The “bnlearn” package learns by iteratively selecting and estimating the model. The procedure first uses feature selection to find “parents” and “children” relationships among traits in the Markov blanket by the Semi-Interleaved HITON PC algorithm. In our model, the dependence was analyzed using Student’s t-test for Pearson’s correlations with alpha at 0.1. The large values of alpha were used because it allows Markov blankets to initially involve traits that are weakly associated, so that they are not initially discarded. Next, the procedure uses structure learning to find the DAG by computing the conditional independence present in data with a score-based algorithm using a heuristic optimization technique. In each iteration, the candidate DAG is assigned a network score reflecting its goodness of fit, which the algorithm then attempts to maximize. Then across all iterations, the analysis selects the DAG that maximizes the Bayesian information criterion.
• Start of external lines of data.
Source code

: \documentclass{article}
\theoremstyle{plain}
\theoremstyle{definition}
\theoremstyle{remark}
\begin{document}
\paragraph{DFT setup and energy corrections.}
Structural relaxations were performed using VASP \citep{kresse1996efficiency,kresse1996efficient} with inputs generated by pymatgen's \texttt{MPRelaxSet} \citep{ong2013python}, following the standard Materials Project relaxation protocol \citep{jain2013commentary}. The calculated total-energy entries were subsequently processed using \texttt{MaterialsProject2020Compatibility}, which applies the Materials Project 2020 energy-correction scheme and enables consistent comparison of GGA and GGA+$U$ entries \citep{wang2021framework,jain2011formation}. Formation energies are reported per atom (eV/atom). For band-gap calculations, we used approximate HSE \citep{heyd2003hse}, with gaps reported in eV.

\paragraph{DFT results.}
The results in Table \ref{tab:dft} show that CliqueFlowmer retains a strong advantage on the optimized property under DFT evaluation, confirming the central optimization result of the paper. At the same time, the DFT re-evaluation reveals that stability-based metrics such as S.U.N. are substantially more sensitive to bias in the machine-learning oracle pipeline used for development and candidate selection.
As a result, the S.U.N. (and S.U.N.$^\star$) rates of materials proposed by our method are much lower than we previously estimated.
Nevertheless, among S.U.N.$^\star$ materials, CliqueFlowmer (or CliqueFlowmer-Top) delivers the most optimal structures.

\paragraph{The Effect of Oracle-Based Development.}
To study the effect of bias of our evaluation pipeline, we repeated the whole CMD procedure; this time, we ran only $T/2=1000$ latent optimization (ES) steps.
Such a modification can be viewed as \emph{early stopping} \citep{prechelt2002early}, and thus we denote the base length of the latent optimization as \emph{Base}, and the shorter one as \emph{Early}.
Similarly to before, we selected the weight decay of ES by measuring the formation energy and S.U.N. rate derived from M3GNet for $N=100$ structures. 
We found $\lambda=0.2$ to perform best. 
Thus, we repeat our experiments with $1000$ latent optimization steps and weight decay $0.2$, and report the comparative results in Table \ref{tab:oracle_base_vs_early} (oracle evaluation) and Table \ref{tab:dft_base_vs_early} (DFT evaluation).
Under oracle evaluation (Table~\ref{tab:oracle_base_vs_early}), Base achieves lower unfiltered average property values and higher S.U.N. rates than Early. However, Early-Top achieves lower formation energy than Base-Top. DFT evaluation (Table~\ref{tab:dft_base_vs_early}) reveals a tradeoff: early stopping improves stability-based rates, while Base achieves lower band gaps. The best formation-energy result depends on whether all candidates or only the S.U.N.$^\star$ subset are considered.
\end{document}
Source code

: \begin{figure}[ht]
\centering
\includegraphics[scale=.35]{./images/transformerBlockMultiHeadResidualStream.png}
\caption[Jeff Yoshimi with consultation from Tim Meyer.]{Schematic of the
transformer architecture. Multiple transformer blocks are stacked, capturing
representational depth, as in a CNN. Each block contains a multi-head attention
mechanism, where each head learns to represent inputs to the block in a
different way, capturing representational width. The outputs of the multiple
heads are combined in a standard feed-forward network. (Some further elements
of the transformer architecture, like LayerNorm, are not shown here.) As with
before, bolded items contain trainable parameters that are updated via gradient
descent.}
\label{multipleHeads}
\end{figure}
2.6 Rice Minicore Genome Wide Association Panels and Parameters
GWA was conducted using 7 different “panels” derived from the RMC data, including the full RMC population (“All”); four subpopulations AUS, IND, TEJ, and TRJ; and the two subspecies indica (INDAUS = IND + AUS + IND/AUS admixtures) and japonica (JAP = TEJ + TRJ + TEJ/TRJ admixtures). For each filtered panel, Tassel V.5 (Bradbury et al., 2007) was used to generate a centered identity by state (IBS) kinship matrix and to conduct principal component analysis (PCA). The number of principal components (PCs) included in the mixed linear model analysis of each panel was adjusted in the following manner to account for population structure within each panel. For GWAS of the full RMC, the first three PCs were used as covariates in the mixed linear model; two PCs were used with the INDAUS subspecies; 1 PC with the JAP subspecies and the IND subpopulation; and no PCs used for TEJ, TRJ, and AUS. Mixed linear models were performed in Tassel version 5 (Zhang et al., 2010) with the variance components estimated for each marker and no compression options.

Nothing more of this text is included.